Work item: Your answer should give again, exactly, the lines from the beginning of the entries below through the line containing "explore how to". It must contain no pictures.

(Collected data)
**********

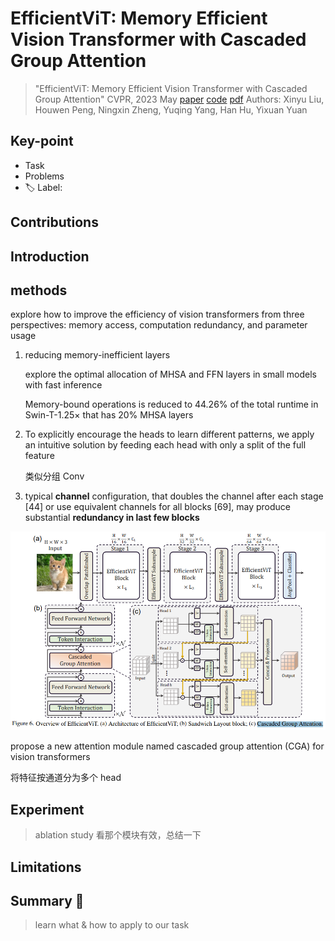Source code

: # EfficientViT: Memory Efficient Vision Transformer with Cascaded Group Attention

> "EfficientViT: Memory Efficient Vision Transformer with Cascaded Group Attention" CVPR, 2023 May
> [paper](http://arxiv.org/abs/2305.07027v1) [code](https://github.com/microsoft/Cream/tree/main/EfficientViT.) 
> [pdf](./2023_05_CVPR_EfficientViT--Memory-Efficient-Vision-Transformer-with-Cascaded-Group-Attention.pdf)
> Authors: Xinyu Liu, Houwen Peng, Ningxin Zheng, Yuqing Yang, Han Hu, Yixuan Yuan

## Key-point

- Task
- Problems
- :label: Label:

## Contributions

## Introduction

## methods

explore how to improve the efficiency of vision transformers from three perspectives: memory access, computation redundancy, and parameter usage

1. reducing memory-inefficient layers

   explore the optimal allocation of MHSA and FFN layers in small models with fast inference

   Memory-bound operations is reduced to 44.26% of the total runtime in Swin-T-1.25× that has 20% MHSA layers

2. To explicitly encourage the heads to learn different patterns, we apply an intuitive solution by feeding each head with only a split of the full feature

   类似分组 Conv

3. typical **channel** configuration, that doubles the channel after each stage [44] or use equivalent channels for all blocks [69], may produce substantial **redundancy in last few blocks**



![image-20240131143441975](docs/2023_05_CVPR_EfficientViT--Memory-Efficient-Vision-Transformer-with-Cascaded-Group-Attention_Note/image-20240131143441975.png)

 propose a new attention module named cascaded group attention (CGA) for vision transformers

将特征按通道分为多个 head





## Experiment

> ablation study 看那个模块有效，总结一下

## Limitations

## Summary :star2:

> learn what & how to apply to our task

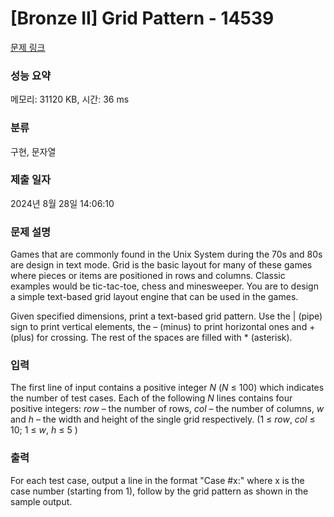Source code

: # [Bronze II] Grid Pattern - 14539 

[문제 링크](https://www.acmicpc.net/problem/14539) 

### 성능 요약

메모리: 31120 KB, 시간: 36 ms

### 분류

구현, 문자열

### 제출 일자

2024년 8월 28일 14:06:10

### 문제 설명

<p>Games that are commonly found in the Unix System during the 70s and 80s are design in text mode. Grid is the basic layout for many of these games where pieces or items are positioned in rows and columns. Classic examples would be tic-tac-toe, chess and minesweeper. You are to design a simple text-based grid layout engine that can be used in the games.</p>

<p>Given specified dimensions, print a text-based grid pattern. Use the | (pipe) sign to print vertical elements, the – (minus) to print horizontal ones and + (plus) for crossing. The rest of the spaces are filled with * (asterisk).</p>

### 입력 

 <p>The first line of input contains a positive integer <em>N</em> (<em>N</em> ≤ 100) which indicates the number of test cases. Each of the following <em>N</em> lines contains four positive integers: <em>row</em> – the number of rows, <em>col</em> – the number of columns, <em>w</em> and <em>h</em> – the width and height of the single grid respectively. (1 ≤ <em>row</em>, <em>col</em> ≤ 10; 1 ≤  <em>w</em>, <em>h</em> ≤ 5 )</p>

### 출력 

 <p>For each test case, output a line in the format "Case #x:" where x is the case number (starting from 1), follow by the grid pattern as shown in the sample output.</p>

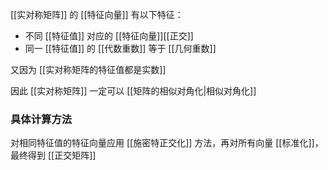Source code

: ---
---

[[实对称矩阵]] 的 [[特征向量]] 有以下特征：
 - 不同 [[特征值]] 对应的 [[特征向量]][[正交]]
 - 同一 [[特征值]] 的 [[代数重数]] 等于 [[几何重数]]

又因为 [[实对称矩阵的特征值都是实数]]

因此 [[实对称矩阵]] 一定可以 [[矩阵的相似对角化|相似对角化]]

### 具体计算方法

对相同特征值的特征向量应用 [[施密特正交化]] 方法，再对所有向量 [[标准化]]，最终得到 [[正交矩阵]]
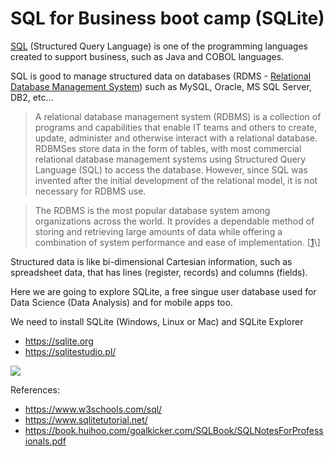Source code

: # SQL for Business boot camp (SQLite)

[SQL](https://en.wikipedia.org/wiki/SQL) (Structured Query Language) is one of the programming languages created to support business, such as Java and COBOL languages.

SQL is good to manage structured data on databases (RDMS - [Relational Database Management System](https://en.wikipedia.org/wiki/Relational_database)) such as MySQL, Oracle, MS SQL Server, DB2, etc...

> A relational database management system (RDBMS) is a collection of programs and capabilities that enable IT teams and others to create, update, administer and otherwise interact with a relational database. RDBMSes store data in the form of tables, with most commercial relational database management systems using Structured Query Language (SQL) to access the database. However, since SQL was invented after the initial development of the relational model, it is not necessary for RDBMS use.

> The RDBMS is the most popular database system among organizations across the world. It provides a dependable method of storing and retrieving large amounts of data while offering a combination of system performance and ease of implementation.  \[[1](https://www.techtarget.com/searchdatamanagement/definition/RDBMS-relational-database-management-system#:~:text=An%20RDBMS%20is%20a%20type,storage%20used%20in%20a%20DBMS.)\]

Structured data is like bi-dimensional Cartesian information, such as spreadsheet data, that has lines (register, records) and columns (fields).

Here we are going to explore SQLite, a free singue user database used for Data Science (Data Analysis) and for mobile apps too.

We need to install SQLite (Windows, Linux or Mac) and SQLite Explorer

- https://sqlite.org
- https://sqlitestudio.pl/

<img src="https://www.sqlitetutorial.net/wp-content/uploads/2015/11/sqlite-sample-database-color.jpg">

References:
- https://www.w3schools.com/sql/
- https://www.sqlitetutorial.net/
- https://book.huihoo.com/goalkicker.com/SQLBook/SQLNotesForProfessionals.pdf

**********

Reply:
Source code

: # EfficientViT: Memory Efficient Vision Transformer with Cascaded Group Attention

> "EfficientViT: Memory Efficient Vision Transformer with Cascaded Group Attention" CVPR, 2023 May
> [paper](http://arxiv.org/abs/2305.07027v1) [code](https://github.com/microsoft/Cream/tree/main/EfficientViT.) 
> [pdf](./2023_05_CVPR_EfficientViT--Memory-Efficient-Vision-Transformer-with-Cascaded-Group-Attention.pdf)
> Authors: Xinyu Liu, Houwen Peng, Ningxin Zheng, Yuqing Yang, Han Hu, Yixuan Yuan

## Key-point

- Task
- Problems
- :label: Label:

## Contributions

## Introduction

## methods

explore how to improve the efficiency of vision transformers from three perspectives: memory access, computation redundancy, and parameter usage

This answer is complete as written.